── Data for review
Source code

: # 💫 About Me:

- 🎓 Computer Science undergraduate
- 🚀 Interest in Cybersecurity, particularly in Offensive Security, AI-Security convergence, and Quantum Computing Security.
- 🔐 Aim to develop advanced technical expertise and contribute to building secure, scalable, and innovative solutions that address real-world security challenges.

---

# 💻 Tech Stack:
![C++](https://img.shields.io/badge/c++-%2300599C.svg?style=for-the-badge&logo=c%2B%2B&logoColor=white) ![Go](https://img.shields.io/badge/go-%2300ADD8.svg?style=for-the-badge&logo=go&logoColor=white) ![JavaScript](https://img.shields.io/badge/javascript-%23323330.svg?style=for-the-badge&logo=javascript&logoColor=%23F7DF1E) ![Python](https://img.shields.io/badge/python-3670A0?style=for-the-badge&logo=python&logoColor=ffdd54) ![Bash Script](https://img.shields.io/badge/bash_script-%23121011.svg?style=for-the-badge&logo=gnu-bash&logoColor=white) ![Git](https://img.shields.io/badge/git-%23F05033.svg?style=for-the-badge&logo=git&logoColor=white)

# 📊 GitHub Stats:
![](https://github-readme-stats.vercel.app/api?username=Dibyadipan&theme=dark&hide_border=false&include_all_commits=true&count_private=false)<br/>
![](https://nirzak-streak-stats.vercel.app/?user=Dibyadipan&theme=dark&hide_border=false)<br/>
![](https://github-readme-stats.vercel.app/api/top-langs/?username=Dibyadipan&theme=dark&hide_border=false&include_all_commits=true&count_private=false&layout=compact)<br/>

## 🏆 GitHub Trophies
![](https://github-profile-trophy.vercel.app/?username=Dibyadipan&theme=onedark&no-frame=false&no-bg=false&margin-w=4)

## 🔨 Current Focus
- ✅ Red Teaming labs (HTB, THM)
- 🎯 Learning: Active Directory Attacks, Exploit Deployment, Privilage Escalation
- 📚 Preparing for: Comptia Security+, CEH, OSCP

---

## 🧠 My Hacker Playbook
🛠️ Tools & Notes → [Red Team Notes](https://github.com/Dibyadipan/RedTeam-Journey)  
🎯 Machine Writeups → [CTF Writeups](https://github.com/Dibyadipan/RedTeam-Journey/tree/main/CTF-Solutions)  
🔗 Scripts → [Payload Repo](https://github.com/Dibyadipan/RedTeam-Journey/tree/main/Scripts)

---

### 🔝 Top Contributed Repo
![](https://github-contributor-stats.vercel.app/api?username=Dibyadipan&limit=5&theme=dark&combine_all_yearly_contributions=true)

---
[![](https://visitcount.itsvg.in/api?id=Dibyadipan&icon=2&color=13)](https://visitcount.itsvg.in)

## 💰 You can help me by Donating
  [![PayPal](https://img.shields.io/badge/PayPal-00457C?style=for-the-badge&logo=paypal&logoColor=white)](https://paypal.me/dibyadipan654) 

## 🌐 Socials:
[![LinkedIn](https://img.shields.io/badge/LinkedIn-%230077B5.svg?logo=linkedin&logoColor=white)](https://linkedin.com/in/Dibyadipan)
────
Check every line above for the string "Repo" and copy those that have it.

### Written solution
🔗 Scripts → [Payload Repo](https://github.com/Dibyadipan/RedTeam-Journey/tree/main/Scripts)
### 🔝 Top Contributed Repo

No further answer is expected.